First the short answer: I think that XML-LibXML's behavior here is right. The longer explanation will follow. Before the long answer, a note about terminology: the usage is "composed utf-8" and "precomposed utf-8" is non-standard in the Perl world and even confusing (there is a (de)composition concept in Unicode, but apparently you don't mean this). It's better to talk about characters (text strings) vs. bytes (octets, binary strings), like it's done in the Encode or perlunitut manpages. Also, using 'printf "%v"' isn't adequate to show how a perl string is to be interpreted. It's better to use Devel::Peek::Dump, which shows a mixture of the internal representation and the character semantics. The task of the parsing component in XML-LibXML is to parse XML documents which are taken as binary data (bytes, octets). The XML document itself has the information in which encoding this binary data should be interpreted, typically with the "encoding" attribute in the XML declaration, or a BOM, or if it is missing, the encoding defaults to utf-8. After parsing, the data within the XML document should be presented to the user as character strings, so the user does not have to worry about doing the encoding himself.
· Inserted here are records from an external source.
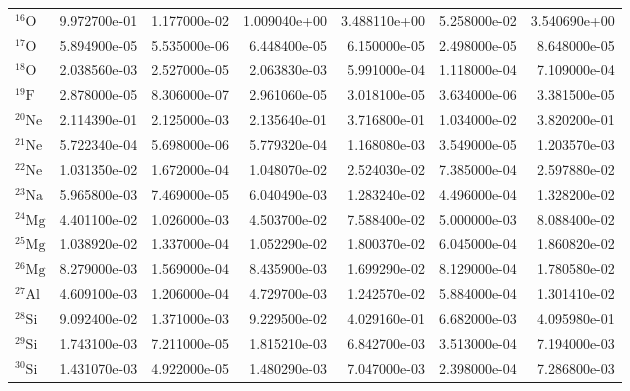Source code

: \begin{tabular}{lrrrrrr}
$^{16}\mathrm{O}$   &       9.972700e-01 &      1.177000e-02 &      1.009040e+00 &       3.488110e+00 &      5.258000e-02 &      3.540690e+00 \\
$^{17}\mathrm{O}$   &       5.894900e-05 &      5.535000e-06 &      6.448400e-05 &       6.150000e-05 &      2.498000e-05 &      8.648000e-05 \\
$^{18}\mathrm{O}$   &       2.038560e-03 &      2.527000e-05 &      2.063830e-03 &       5.991000e-04 &      1.118000e-04 &      7.109000e-04 \\
$^{19}\mathrm{F}$   &       2.878000e-05 &      8.306000e-07 &      2.961060e-05 &       3.018100e-05 &      3.634000e-06 &      3.381500e-05 \\
$^{20}\mathrm{Ne}$  &       2.114390e-01 &      2.125000e-03 &      2.135640e-01 &       3.716800e-01 &      1.034000e-02 &      3.820200e-01 \\
$^{21}\mathrm{Ne}$  &       5.722340e-04 &      5.698000e-06 &      5.779320e-04 &       1.168080e-03 &      3.549000e-05 &      1.203570e-03 \\
$^{22}\mathrm{Ne}$  &       1.031350e-02 &      1.672000e-04 &      1.048070e-02 &       2.524030e-02 &      7.385000e-04 &      2.597880e-02 \\
$^{23}\mathrm{Na}$  &       5.965800e-03 &      7.469000e-05 &      6.040490e-03 &       1.283240e-02 &      4.496000e-04 &      1.328200e-02 \\
$^{24}\mathrm{Mg}$  &       4.401100e-02 &      1.026000e-03 &      4.503700e-02 &       7.588400e-02 &      5.000000e-03 &      8.088400e-02 \\
$^{25}\mathrm{Mg}$  &       1.038920e-02 &      1.337000e-04 &      1.052290e-02 &       1.800370e-02 &      6.045000e-04 &      1.860820e-02 \\
$^{26}\mathrm{Mg}$  &       8.279000e-03 &      1.569000e-04 &      8.435900e-03 &       1.699290e-02 &      8.129000e-04 &      1.780580e-02 \\
$^{27}\mathrm{Al}$  &       4.609100e-03 &      1.206000e-04 &      4.729700e-03 &       1.242570e-02 &      5.884000e-04 &      1.301410e-02 \\
$^{28}\mathrm{Si}$  &       9.092400e-02 &      1.371000e-03 &      9.229500e-02 &       4.029160e-01 &      6.682000e-03 &      4.095980e-01 \\
$^{29}\mathrm{Si}$  &       1.743100e-03 &      7.211000e-05 &      1.815210e-03 &       6.842700e-03 &      3.513000e-04 &      7.194000e-03 \\
$^{30}\mathrm{Si}$  &       1.431070e-03 &      4.922000e-05 &      1.480290e-03 &       7.047000e-03 &      2.398000e-04 &      7.286800e-03 \\

\end{tabular}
If Devel::Peek::Dump() calls are added to the test script, then we see this output for the initial script: PV = 0x236a7a0 "M\303\274ller\n"\0 So this is a utf8-encoded string, very probably to be interpreted as an byte (octet) string (theoretically it's possible to interpret the two non-ASCII bytes as characters, but it does not make sense here). The findvalue return value looks like this: PV = 0x2381aa0 "M\303\274ller\n"\0 [UTF8 "M\x{fc}ller\n"] The internal representation looks the same, but now Perl knows that this has to be interpreted as utf-8, and shows an additional interpretation as a character string (with the unicode codepoint U+00FC which is LATIN SMALL LETTER U WITH DIAERESIS, as expected). So everything works as expected: input is binary, output is characters. I am not sure what your use case exactly is --- maybe you do some "editing" of XML data only partially with the use of XML-LibXML, and partially with bare perl functionality. In this case you have to be careful and know if you currently deal with characters or octets. But this is just a guess --- maybe you can describe your use case? Regards, Slaven (a TU Berlin alumnus)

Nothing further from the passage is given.